Telecom Fraud Detection Through CDR Using SingleStore Vector Functions

AI offers a dynamic and sophisticated means to detect and prevent telecom anomalies, which often involves identifying unusual patterns in data. Vectorization makes the database detecting these anomalies more efficient, executing the complex queries needed for pattern recognition in some fraud cases. SingleStore can play a vital role in setting pattern recognition using its vector capabilities.

What is SingleStore?

SingleStore is a real-time, distributed SQL database built for AI. With familiar SQL tooling and MySQL wire protocol compatibility, SingleStore eliminates the need for specialized databases and simplifies data architectures.

SingleStore is also built to handle multiple data types — including JSON, time-series, geospatial, full-text search and vectors — delivering high-speed data ingestion on a unified transactional and analytical foundation.

Vector capabilities of SingleStore

SingleStore supports vector database processing, allowing you to store and search vector data. A typical vector search locates the set of vectors that most closely match a query vector. Vectors usually come from objects: text, images, video, audio, etc., and vector database searches find data based on content or meaning — even without exact matches. For example, vector search allows for semantic search of text, where a query about "meals" could return information about "lunch" and "dinner" without using those words because they are similar in meaning.

Some benefits of using SingleStore for vector database processing — as opposed to a specialized vector database system — are:

A broad array of standard modern database capabilities are available in SingleStore. These include SQL, fast distributed and parallel query processing, full-text search, extensibility, ACID transactions, high availability, disaster recovery, point-in-time recovery, broad connectivity support and more.
Less data movement is needed between different data subsystems (e.g., caches, text search systems and SQL databases) when all t data, including vector data, is stored in SingleStore.
Operational costs may be reduced since fewer data management tools and copies of data are needed.
Less specialized skills and reduced labor are needed to run an application environment.

Anomalies in telecom CDR

Anomalies in telecom CDR (Call Detail Record) refer to irregular or unusual patterns in the data that records details of phone calls, SMS messages or data usage in a telecommunications network. A report from the Communication Fraud Control Association (CFCA) reveals that telecommunications fraud increased 12% in 2023, equating to an estimated $38.95 billion lost to fraud.

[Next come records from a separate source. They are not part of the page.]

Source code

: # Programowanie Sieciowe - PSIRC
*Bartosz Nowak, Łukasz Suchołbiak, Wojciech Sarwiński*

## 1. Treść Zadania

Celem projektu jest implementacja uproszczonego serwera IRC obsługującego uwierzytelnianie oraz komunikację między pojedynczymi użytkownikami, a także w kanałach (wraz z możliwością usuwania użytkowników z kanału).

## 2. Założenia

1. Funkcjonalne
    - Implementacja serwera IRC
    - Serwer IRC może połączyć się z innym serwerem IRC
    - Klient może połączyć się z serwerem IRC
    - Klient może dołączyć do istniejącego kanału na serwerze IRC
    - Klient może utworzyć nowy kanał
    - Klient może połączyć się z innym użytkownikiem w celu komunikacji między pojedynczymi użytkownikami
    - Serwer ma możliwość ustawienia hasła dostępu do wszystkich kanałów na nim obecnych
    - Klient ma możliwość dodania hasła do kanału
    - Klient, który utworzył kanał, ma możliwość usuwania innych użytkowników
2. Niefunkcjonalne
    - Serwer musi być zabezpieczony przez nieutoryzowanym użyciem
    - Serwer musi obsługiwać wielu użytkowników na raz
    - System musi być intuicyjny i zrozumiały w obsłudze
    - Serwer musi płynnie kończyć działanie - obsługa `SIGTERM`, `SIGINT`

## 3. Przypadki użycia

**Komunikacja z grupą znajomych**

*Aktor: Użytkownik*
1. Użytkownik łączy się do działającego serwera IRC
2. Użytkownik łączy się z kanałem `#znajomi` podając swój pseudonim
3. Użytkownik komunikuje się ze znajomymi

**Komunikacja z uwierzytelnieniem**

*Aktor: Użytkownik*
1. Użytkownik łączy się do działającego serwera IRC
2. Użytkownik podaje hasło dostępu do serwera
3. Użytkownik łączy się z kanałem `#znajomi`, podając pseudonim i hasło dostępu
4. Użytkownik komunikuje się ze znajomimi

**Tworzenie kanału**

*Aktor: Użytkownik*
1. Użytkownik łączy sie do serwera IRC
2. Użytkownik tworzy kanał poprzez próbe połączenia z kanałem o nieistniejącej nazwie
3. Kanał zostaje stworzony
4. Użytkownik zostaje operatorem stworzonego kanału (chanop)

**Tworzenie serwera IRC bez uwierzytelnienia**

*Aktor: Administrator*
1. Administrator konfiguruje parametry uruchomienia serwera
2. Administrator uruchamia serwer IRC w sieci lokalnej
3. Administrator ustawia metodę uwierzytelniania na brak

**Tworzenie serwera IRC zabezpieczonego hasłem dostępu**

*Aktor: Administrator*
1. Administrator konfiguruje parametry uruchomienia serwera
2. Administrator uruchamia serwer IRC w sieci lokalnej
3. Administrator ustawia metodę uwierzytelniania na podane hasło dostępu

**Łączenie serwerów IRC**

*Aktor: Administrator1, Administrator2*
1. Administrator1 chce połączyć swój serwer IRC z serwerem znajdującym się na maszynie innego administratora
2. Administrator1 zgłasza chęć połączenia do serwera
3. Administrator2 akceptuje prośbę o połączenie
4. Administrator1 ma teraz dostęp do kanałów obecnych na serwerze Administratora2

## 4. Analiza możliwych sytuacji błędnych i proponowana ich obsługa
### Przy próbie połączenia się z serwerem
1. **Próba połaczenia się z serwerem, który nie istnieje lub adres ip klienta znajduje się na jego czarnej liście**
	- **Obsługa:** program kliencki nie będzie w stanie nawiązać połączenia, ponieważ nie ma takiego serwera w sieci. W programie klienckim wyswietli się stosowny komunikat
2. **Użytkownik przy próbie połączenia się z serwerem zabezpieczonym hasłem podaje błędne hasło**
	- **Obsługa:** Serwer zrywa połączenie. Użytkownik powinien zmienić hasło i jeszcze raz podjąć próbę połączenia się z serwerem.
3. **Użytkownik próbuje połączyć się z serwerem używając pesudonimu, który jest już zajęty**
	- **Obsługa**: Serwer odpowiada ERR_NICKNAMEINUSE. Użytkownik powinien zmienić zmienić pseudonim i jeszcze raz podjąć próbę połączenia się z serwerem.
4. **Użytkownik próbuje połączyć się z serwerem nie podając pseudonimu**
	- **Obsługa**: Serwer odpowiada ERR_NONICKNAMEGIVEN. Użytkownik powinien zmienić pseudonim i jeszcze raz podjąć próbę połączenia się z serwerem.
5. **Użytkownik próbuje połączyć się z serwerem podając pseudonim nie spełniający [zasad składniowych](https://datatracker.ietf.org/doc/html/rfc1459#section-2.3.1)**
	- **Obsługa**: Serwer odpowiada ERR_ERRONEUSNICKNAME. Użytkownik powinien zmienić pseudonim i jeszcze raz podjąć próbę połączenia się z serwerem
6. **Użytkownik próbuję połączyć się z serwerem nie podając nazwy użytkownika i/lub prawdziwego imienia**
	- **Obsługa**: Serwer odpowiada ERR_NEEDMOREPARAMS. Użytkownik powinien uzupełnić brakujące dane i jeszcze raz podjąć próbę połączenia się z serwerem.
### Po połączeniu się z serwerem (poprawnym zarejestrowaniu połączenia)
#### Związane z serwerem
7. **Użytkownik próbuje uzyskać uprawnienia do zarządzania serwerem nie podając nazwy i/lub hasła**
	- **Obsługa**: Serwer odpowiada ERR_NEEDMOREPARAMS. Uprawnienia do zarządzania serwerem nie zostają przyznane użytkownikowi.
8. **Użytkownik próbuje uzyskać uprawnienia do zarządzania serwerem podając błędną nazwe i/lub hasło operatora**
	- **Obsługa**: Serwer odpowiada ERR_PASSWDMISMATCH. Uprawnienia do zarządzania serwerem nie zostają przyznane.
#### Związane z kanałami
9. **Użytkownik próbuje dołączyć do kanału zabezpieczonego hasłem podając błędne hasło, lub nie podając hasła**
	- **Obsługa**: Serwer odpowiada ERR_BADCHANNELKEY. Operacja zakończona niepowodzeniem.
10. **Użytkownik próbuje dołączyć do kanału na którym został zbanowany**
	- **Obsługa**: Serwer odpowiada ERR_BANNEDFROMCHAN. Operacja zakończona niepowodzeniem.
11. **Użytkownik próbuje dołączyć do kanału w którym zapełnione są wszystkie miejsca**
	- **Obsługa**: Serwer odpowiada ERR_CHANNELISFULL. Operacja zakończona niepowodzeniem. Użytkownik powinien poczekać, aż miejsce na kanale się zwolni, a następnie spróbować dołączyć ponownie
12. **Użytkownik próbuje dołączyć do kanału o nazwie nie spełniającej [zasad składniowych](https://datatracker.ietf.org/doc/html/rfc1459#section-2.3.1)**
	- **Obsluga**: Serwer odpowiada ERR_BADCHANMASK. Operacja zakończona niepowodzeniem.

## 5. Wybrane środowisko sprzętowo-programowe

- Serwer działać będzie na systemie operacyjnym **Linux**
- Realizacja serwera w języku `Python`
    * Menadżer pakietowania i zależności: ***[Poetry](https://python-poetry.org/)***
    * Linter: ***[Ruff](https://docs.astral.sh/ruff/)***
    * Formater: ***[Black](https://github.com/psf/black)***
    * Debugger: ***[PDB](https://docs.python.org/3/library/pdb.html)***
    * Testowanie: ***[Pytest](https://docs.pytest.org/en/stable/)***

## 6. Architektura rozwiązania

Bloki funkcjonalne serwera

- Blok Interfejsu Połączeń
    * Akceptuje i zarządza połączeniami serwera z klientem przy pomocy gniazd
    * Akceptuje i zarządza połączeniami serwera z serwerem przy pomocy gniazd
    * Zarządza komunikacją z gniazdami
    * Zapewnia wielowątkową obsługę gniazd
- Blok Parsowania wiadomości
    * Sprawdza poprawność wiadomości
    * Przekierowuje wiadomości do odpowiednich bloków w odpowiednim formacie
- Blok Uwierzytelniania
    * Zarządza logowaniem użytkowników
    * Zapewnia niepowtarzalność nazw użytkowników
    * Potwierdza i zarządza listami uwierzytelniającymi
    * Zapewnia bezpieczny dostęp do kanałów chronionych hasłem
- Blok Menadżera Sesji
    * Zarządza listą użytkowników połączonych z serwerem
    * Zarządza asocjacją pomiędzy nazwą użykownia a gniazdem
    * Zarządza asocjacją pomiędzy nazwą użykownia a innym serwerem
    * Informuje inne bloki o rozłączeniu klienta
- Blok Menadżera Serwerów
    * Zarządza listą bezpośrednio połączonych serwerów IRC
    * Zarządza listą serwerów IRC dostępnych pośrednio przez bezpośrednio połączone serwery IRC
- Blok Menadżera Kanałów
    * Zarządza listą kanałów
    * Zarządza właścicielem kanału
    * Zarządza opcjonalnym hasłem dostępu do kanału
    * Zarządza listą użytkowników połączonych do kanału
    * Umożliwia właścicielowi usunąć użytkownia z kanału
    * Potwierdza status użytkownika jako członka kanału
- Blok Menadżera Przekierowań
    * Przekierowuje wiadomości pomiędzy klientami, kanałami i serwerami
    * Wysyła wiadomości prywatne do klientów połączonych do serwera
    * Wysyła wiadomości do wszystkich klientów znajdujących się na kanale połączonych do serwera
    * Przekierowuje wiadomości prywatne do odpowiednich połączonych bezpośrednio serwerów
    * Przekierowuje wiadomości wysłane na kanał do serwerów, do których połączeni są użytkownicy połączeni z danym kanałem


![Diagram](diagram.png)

**Source:** *Communication Fraud Control Association, Nov. 2023*

Anomalies in CDR records are a good source to detect frauds in telecommunication.
We will address the following frauds through vector capabilities of SingleStore in telecom CDR records:

A. International revenue share fraud

B. Wangiri fraud

C. Subscription fraud

D. PBX hacking

Lets understand these frauds through sample CDR records

Explanation:

International revenue share fraud (IRSF):

Example: Call ID 1
Signs: The call is unusually long (1 hour) to an international number and incurs a high cost. IRSF typically involves making long calls to premium-rate international numbers owned by the fraudster.
Detection: Look for long-duration calls to known high-cost international destinations.

Wangiri fraud:

Example: Call ID 2
Signs: The call has a very short duration (10 seconds) to an international number, which is a common sign of Wangiri fraud where the fraudster expects a callback.
Detection: Track short missed or very short duration calls to international numbers, followed by callbacks.

Subscription fraud:

Example: Call ID 3
Signs: This is harder to detect directly from a CDR. However, if this number is new, recently activated and immediately starts making expensive international calls, it could be a sign
Detection: Monitor new accounts for unusual calling patterns, especially to high-cost destinations.

PBX hacking:

Example: Call ID 5
Signs: The caller number is an extension (e.g., 1234), indicating a call made from a PBX system, and it's a long-duration international call. Hackers often break into PBX systems to make long or numerous international calls.
Detection: Look for unusual call patterns from PBX extensions, like calls at odd hours, to international destinations or of unusually long duration.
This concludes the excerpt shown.